■ **How to complete this task**:
Please go through the records below and return every line holding the word "toán".

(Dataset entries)
——————————
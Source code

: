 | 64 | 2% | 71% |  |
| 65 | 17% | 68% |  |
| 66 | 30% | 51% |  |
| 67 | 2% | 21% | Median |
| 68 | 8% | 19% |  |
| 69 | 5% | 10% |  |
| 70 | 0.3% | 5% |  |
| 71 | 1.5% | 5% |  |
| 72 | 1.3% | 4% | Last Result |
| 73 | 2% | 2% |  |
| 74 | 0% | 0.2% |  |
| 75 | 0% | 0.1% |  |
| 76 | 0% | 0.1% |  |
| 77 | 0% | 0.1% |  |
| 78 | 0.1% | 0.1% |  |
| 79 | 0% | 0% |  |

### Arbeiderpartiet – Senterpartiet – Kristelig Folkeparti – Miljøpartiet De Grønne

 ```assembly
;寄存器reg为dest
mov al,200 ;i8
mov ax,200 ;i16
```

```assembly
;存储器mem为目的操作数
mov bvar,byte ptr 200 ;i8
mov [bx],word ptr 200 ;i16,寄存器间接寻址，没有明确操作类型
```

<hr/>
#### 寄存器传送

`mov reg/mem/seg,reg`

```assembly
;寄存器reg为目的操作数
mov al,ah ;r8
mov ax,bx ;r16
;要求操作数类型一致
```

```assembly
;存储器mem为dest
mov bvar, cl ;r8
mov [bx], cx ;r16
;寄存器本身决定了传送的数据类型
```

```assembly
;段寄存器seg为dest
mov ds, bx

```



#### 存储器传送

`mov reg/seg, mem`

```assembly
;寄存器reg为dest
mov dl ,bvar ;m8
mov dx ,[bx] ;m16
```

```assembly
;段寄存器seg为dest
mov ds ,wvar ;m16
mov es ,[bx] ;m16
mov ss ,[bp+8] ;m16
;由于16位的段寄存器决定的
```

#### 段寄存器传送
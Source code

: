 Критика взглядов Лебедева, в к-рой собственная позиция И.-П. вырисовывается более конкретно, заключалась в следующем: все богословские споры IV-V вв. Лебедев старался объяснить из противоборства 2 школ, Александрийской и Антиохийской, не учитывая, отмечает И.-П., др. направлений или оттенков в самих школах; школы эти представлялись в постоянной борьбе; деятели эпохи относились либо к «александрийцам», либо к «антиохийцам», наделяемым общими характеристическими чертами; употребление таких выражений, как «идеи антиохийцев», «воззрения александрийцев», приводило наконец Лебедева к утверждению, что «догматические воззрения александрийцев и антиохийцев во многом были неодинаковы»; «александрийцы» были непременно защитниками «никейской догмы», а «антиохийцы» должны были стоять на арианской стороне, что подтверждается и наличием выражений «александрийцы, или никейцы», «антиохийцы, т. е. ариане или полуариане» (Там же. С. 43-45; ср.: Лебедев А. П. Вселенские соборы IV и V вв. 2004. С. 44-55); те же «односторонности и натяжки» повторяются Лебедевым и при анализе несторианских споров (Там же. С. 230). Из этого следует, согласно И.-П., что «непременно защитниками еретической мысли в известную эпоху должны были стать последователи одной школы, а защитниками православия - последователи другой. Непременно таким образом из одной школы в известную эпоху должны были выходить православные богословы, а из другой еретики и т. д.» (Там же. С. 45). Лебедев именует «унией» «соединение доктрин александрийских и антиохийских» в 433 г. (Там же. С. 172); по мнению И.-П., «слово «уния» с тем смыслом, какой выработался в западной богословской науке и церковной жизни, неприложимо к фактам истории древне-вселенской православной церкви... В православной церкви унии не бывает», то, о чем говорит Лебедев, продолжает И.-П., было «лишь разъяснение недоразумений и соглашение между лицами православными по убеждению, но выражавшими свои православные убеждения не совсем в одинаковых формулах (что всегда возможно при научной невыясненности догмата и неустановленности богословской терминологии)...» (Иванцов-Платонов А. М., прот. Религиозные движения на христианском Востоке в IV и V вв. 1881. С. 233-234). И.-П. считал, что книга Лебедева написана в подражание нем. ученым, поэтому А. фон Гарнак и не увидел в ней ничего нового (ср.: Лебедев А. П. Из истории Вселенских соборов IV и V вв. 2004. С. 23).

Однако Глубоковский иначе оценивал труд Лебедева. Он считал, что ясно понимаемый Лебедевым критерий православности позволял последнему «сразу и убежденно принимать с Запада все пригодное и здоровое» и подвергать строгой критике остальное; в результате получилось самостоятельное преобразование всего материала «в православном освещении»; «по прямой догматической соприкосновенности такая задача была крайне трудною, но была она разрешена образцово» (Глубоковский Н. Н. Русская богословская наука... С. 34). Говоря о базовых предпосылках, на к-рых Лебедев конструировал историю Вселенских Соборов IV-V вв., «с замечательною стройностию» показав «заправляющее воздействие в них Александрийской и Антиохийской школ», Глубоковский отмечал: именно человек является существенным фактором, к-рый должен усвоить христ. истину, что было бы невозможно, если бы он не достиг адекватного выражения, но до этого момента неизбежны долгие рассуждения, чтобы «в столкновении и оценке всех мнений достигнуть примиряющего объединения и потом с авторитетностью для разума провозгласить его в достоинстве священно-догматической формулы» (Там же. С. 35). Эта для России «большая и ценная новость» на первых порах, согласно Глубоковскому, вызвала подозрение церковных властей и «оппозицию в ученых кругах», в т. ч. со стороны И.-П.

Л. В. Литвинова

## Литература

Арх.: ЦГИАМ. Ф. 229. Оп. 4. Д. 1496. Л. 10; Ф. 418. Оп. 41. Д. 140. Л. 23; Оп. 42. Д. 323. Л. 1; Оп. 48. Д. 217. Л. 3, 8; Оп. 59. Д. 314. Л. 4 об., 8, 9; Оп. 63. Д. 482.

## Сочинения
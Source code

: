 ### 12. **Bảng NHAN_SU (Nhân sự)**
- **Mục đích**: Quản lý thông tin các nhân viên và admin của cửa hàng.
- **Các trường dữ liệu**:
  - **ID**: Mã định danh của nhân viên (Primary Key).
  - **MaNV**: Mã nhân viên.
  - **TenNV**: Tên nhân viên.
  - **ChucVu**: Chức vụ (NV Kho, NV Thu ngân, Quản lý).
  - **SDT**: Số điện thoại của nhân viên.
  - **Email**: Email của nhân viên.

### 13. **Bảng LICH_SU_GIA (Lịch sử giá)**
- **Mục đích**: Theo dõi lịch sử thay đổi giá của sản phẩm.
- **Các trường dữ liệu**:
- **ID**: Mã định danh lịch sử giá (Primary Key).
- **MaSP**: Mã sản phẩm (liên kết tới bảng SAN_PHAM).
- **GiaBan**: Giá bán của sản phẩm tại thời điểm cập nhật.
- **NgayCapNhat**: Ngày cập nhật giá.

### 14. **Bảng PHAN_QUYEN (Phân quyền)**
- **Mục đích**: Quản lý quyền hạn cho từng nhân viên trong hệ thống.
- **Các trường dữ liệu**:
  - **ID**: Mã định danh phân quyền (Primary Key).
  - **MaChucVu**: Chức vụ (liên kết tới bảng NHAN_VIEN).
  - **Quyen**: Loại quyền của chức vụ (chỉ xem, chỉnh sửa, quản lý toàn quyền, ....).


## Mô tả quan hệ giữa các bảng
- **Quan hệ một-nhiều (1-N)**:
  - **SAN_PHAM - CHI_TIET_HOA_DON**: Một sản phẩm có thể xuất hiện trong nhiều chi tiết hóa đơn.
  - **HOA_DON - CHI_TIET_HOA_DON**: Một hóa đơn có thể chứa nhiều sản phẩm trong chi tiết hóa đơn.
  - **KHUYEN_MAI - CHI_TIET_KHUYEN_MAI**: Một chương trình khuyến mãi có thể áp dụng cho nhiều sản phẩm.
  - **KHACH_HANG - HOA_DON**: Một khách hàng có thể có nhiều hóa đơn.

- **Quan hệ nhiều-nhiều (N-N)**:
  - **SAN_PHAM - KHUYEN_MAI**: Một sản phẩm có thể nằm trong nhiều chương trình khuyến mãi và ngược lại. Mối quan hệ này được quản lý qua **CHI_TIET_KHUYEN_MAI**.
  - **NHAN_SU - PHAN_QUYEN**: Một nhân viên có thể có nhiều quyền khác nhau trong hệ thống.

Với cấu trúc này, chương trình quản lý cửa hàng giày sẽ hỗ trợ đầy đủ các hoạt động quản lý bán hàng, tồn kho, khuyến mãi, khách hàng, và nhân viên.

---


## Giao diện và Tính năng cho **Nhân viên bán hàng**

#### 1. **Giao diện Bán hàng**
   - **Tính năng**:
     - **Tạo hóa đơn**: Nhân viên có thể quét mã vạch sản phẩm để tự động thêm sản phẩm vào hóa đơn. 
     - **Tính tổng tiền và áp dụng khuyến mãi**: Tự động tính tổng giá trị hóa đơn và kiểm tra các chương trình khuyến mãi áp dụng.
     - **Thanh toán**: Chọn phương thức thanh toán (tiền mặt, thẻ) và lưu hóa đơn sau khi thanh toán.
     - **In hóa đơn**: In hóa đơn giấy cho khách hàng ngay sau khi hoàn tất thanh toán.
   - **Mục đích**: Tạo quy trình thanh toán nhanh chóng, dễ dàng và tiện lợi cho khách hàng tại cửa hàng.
——————————
■ **Problem solution**:
     - **Thanh toán**: Chọn phương thức thanh toán (tiền mặt, thẻ) và lưu hóa đơn sau khi thanh toán.
     - **In hóa đơn**: In hóa đơn giấy cho khách hàng ngay sau khi hoàn tất thanh toán.
   - **Mục đích**: Tạo quy trình thanh toán nhanh chóng, dễ dàng và tiện lợi cho khách hàng tại cửa hàng.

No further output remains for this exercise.